In the first of two sold-out Friday the 13th shows at McCabe’s, Maria McKee described looking at a photograph of herself from 20 years earlier in the venue’s greenroom, characterizing her younger self as “blonde and haunted, like a Brontë.” That was when McKee was the singer of the ’80s L.A. “cowpunk” band Lone Justice, before “alt-” or “insurgent” appeared in front of the word “country.”

The Willard Grant Conspiracy opened McKee’s early show with their moody and spirit-infused brand of Americana. Accompanying singer Robert Fisher from WGC’s extended collective were Kirk Swan on guitar and LA Weekly writer Robert Lloyd on mandolin and accordion.
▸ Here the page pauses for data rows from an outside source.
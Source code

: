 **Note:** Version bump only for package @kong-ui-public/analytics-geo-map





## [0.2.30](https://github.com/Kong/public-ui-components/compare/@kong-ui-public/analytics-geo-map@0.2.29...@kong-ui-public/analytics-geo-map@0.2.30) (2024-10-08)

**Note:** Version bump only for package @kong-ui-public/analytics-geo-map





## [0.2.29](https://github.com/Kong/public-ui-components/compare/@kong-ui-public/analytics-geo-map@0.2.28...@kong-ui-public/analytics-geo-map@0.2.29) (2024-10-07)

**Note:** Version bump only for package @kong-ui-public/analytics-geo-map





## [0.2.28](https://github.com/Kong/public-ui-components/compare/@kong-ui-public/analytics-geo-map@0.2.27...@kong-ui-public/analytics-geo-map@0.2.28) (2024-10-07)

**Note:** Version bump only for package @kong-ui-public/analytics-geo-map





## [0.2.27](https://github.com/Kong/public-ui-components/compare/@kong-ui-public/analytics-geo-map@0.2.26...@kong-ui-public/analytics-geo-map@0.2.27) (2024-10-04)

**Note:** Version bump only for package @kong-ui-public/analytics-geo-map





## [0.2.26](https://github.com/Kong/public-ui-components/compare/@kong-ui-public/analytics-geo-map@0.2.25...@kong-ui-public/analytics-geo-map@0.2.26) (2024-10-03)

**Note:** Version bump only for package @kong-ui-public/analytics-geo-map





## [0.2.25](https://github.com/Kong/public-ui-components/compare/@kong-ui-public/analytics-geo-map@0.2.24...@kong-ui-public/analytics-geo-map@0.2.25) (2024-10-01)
Highlights included “The Trials of Harrison Hayes,” “From a Distant Shore,” a song based upon a Civil War epistle called the Sullivan Ballou Letter, and “Flying Low,” which Fisher penned with the Dream Syndicate’s Steve Wynn.
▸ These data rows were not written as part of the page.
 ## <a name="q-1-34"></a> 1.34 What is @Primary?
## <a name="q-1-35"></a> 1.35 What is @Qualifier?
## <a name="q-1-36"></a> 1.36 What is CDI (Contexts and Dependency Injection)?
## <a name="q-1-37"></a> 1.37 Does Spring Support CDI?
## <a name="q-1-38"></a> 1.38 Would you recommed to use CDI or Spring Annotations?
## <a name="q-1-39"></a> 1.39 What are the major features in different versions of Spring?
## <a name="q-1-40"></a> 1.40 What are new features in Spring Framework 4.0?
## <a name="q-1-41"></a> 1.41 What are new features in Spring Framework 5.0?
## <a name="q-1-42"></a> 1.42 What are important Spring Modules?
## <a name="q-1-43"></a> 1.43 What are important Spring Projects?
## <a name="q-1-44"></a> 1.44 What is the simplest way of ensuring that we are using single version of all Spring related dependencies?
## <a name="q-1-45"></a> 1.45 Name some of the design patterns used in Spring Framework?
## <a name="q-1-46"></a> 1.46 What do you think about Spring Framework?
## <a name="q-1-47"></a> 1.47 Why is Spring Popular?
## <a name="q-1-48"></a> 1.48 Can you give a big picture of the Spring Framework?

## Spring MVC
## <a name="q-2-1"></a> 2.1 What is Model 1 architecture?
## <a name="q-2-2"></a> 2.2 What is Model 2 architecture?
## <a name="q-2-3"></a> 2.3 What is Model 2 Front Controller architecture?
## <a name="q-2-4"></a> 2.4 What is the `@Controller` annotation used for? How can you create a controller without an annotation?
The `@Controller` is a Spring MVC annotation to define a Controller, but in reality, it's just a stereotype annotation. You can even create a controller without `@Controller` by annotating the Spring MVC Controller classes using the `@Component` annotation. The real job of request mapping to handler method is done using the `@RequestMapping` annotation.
McKee possesses a rapturous voice. Her delivery evokes such singers as Joan Baez and Emmylou Harris, but her melodramatic phrasings sometimes suggest The Man Who Sold The World-era Bowie or the lyric-elongating sailings into the mystic of her beloved Van Morrison.
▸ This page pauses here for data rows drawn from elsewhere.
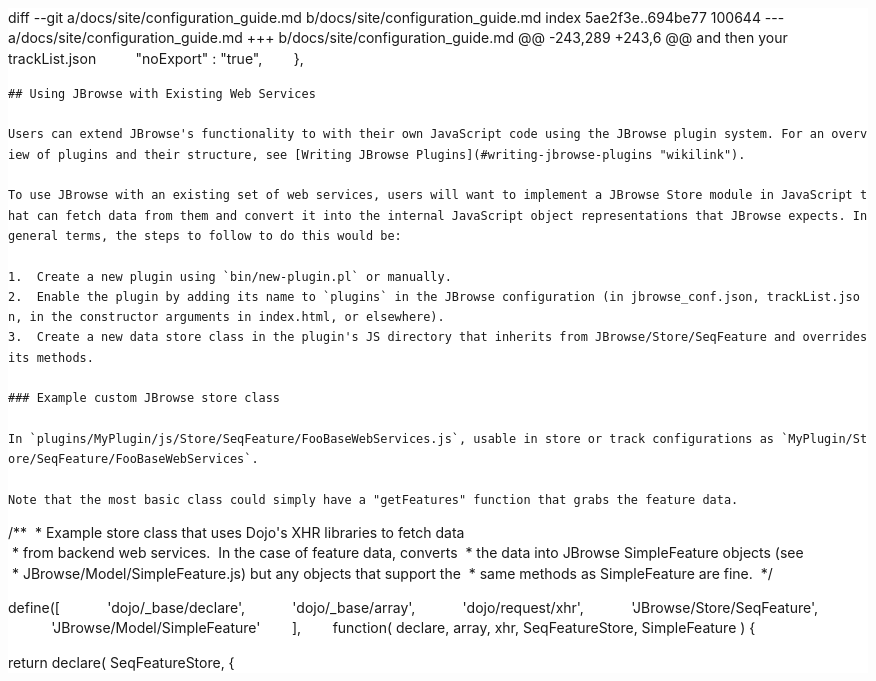
diff --git a/docs/site/configuration_guide.md b/docs/site/configuration_guide.md
index 5ae2f3e..694be77 100644
--- a/docs/site/configuration_guide.md
+++ b/docs/site/configuration_guide.md
@@ -243,289 +243,6 @@ and then your trackList.json
          "noExport" : "true",
        },
 ```
## Using JBrowse with Existing Web Services

Users can extend JBrowse's functionality to with their own JavaScript code using the JBrowse plugin system. For an overview of plugins and their structure, see [Writing JBrowse Plugins](#writing-jbrowse-plugins "wikilink").

To use JBrowse with an existing set of web services, users will want to implement a JBrowse Store module in JavaScript that can fetch data from them and convert it into the internal JavaScript object representations that JBrowse expects. In general terms, the steps to follow to do this would be:

1.  Create a new plugin using `bin/new-plugin.pl` or manually.
2.  Enable the plugin by adding its name to `plugins` in the JBrowse configuration (in jbrowse_conf.json, trackList.json, in the constructor arguments in index.html, or elsewhere).
3.  Create a new data store class in the plugin's JS directory that inherits from JBrowse/Store/SeqFeature and overrides its methods.

### Example custom JBrowse store class

In `plugins/MyPlugin/js/Store/SeqFeature/FooBaseWebServices.js`, usable in store or track configurations as `MyPlugin/Store/SeqFeature/FooBaseWebServices`.

Note that the most basic class could simply have a "getFeatures" function that grabs the feature data.

```
/**
 * Example store class that uses Dojo's XHR libraries to fetch data
 * from backend web services.  In the case of feature data, converts
 * the data into JBrowse SimpleFeature objects (see
 * JBrowse/Model/SimpleFeature.js) but any objects that support the
 * same methods as SimpleFeature are fine.
 */

define([
           'dojo/_base/declare',
           'dojo/_base/array',
           'dojo/request/xhr',
           'JBrowse/Store/SeqFeature',
           'JBrowse/Model/SimpleFeature'
       ],
       function( declare, array, xhr, SeqFeatureStore, SimpleFeature ) {

return declare( SeqFeatureStore, {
Along with songs from her solo albums, including her newest release, Late December, she performed a song by Bryan MacLean, Love guitarist/songwriter and McKee’s half-brother, and a stirring cover of Neil Young’s “Barstool Blues.” McKee admitted to nerves as she made her way across the stage from guitar to piano and back again, but her between-song banter was endearing. By the time she belted out the classic Lone Justice tune “Shelter,” both singer and audience had found themselves right at home.